"...Dr. Jeffrey Ho...is one of only a few medical researchers examining the use of Tasers on humans, but his research is financed by manufacturer Taser International."
Those suspecting that Ho's presentation might be something less objective than "Just the facts, Ma'am", had their suspicions confirmed immediately, when Ho began with:
"Headlines would lead you to believe that, yes, they [Tasers] are very dangerous. This actually sways public opinion. It encourages a misapplication of logic, which I'll talk you through..."
Clearly, we were faced with a man on a mission: to guide the ignorant Unwashed Masses out of their headline-induced delusions. Noble? Perhaps - but definitely not objective. (Although one might naively assume that the people chosen by Palo Alto's mayor to guide the city's decision on Tasers did not need an emergency physician flown in to teach them how to read the morning headlines - the task force included a deputy public defender, deputy district attorney, rabbi, local emergency physician, engineer, school nurse, and a mediator with a Harvard B.A. and Stanford PhD. - perhaps the doctor's diagnosis was not entirely incorrect: the deputy district attorney later stated that Ho's presentation alleviated many of his concerns!).

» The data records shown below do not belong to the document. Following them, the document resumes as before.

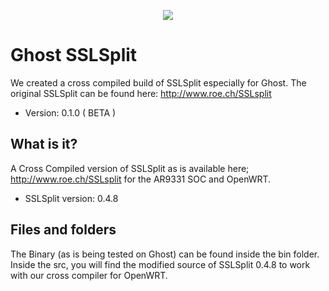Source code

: <p align="center">
  <a href="http://projectghost.nl">
    <img src="http://projectghost.nl/assets/img/ghost_transparant.png"/>
  </a>
</p>

# Ghost SSLSplit

We created a cross compiled build of SSLSplit especially for Ghost.
The original SSLSplit can be found here: http://www.roe.ch/SSLsplit

* Version: 0.1.0 ( BETA )

## What is it?

A Cross Compiled version of SSLSplit as is available here; http://www.roe.ch/SSLsplit for the AR9331 SOC and OpenWRT.

* SSLSplit version: 0.4.8

## Files and folders

The Binary (as is being tested on Ghost) can be found inside the bin folder.
Inside the src, you will find the modified source of SSLSplit 0.4.8 to work with our cross compiler for OpenWRT.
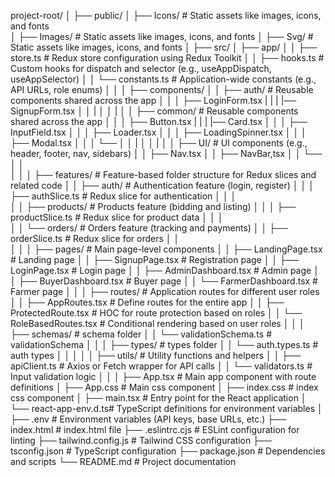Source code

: 
project-root/
│
├── public/
│   ├── Icons/           # Static assets like images, icons, and fonts   
│   ├── Images/           # Static assets like images, icons, and fonts
│   ├── Svg/           # Static assets like images, icons, and fonts
│
├── src/
│   ├── app/
│   │   ├── store.ts      # Redux store configuration using Redux Toolkit
│   │   ├── hooks.ts      # Custom hooks for dispatch and selector (e.g., useAppDispatch, useAppSelector)
│   │   └── constants.ts  # Application-wide constants (e.g., API URLs, role enums)
│   │
│   ├── components/
│   │   ├── auth/       # Reusable components shared across the app
│   │   │   ├── LoginForm.tsx
|   |   |   |── SignupForm.tsx
│   │   |
│   │   |
│   │   ├── common/       # Reusable components shared across the app
│   │   │   ├── Button.tsx
|   |   |   |── Card.tsx
│   │   │   ├── InputField.tsx
│   │   │   ├── Loader.tsx
│   │   │   ├── LoadingSpinner.tsx
│   │   │   ├── Modal.tsx
│   │   │   └──
│   │   |
│   │   |
│   │   ├── UI/      # UI components (e.g., header, footer, nav, sidebars)
│   │       ├── Nav.tsx
│   │       ├── NavBar,tsx
│   │       └── 
│   │  
│   │
│   ├── features/         # Feature-based folder structure for Redux slices and related code
│   │   ├── auth/         # Authentication feature (login, register)
│   │   │   ├── authSlice.ts       # Redux slice for authentication
│   │   │   
│   │   ├── products/     # Products feature (bidding and listing)
│   │   │   ├── productSlice.ts    # Redux slice for product data
│   │   │   
│   │   └── orders/       # Orders feature (tracking and payments)
│   │       ├── orderSlice.ts      # Redux slice for orders
│   │       
│   │
│   ├── pages/                    # Main page-level components
│   │   ├── LandingPage.tsx       # Landing page
│   │   ├── SignupPage.tsx        # Registration page
│   │   ├── LoginPage.tsx         # Login page
│   │   ├── AdminDashboard.tsx    # Admin page
│   │   ├── BuyerDashboard.tsx    # Buyer page
│   │   └── FarmerDashboard.tsx   # Farmer page
│   │
│   ├── routes/           # Application routes for different user roles
│   │   ├── AppRoutes.tsx         # Define routes for the entire app
│   │   ├── ProtectedRoute.tsx    # HOC for route protection based on roles
│   │   └── RoleBasedRoutes.tsx   # Conditional rendering based on user roles
│   │
│   ├── schemas/              # schema folder
│   │   └── validationSchema.ts   # validationSchema
│   │
│   ├── types/              # types folder
│   │   └── auth.types.ts   # auth types
│   │
│   │
│   ├── utils/            # Utility functions and helpers
│   │   ├── apiClient.ts          # Axios or Fetch wrapper for API calls
│   │   └── validators.ts         # Input validation logic
│   │
│   ├── App.tsx           # Main app component with route definitions
│   ├── App.css           # Main css component
│   ├── index.css           # index css component
│   ├── main.tsx         # Entry point for the React application
│   └── react-app-env.d.ts# TypeScript definitions for environment variables
│
├── .env                  # Environment variables (API keys, base URLs, etc.)
├── index.html            # index.html file
├── .eslintrc.cjs         # ESLint configuration for linting
├── tailwind.config.js    # Tailwind CSS configuration
├── tsconfig.json         # TypeScript configuration
├── package.json          # Dependencies and scripts
└── README.md             # Project documentation

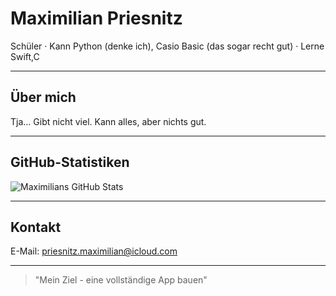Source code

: # Maximilian Priesnitz

Schüler · Kann Python (denke ich), Casio Basic (das sogar recht gut) · Lerne Swift,C

---

## Über mich

Tja... Gibt nicht viel. Kann alles, aber nichts gut.

---

## GitHub-Statistiken

![Maximilians GitHub Stats](https://github-readme-stats.vercel.app/api?username=Maxilo92&show_icons=true&theme=default&count_private=true)

---

## Kontakt
 
E-Mail: priesnitz.maximilian@icloud.com  

---

> "Mein Ziel - eine vollständige App bauen"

Given the lack of objectivity, it was hardly surprising to hear Ho tell the task force that his researchers could not find any change in rested adults after they were Tasered: "We did not find a thing", he declared. But it was odd that he seemed to be dissuading his audience from reading the actual publication of his research findings, by describing it as "medically-oriented. It's probably a little boring".
The paper was not boring - in fact, it was an eye-opener (despite the bizarre language born from the marriage between medical and law enforcement obfuscation: e.g., using "subjects who experience an ICD event" to mean "persons who die in custody"). Although Ho told the task force "We did not find a thing", his paper reached a different conclusion. Substituting the more generic term "Conducted Electrical Weapon" or "CEW" for the trademark "Taser", and the more genteel term "exposure" for "shock", the study tracked levels of substances found in blood that are used to identify whether a person has muscle injury. Regarding those substances, the paper clearly states:
"... we did demonstrate increased levels after CEW exposure"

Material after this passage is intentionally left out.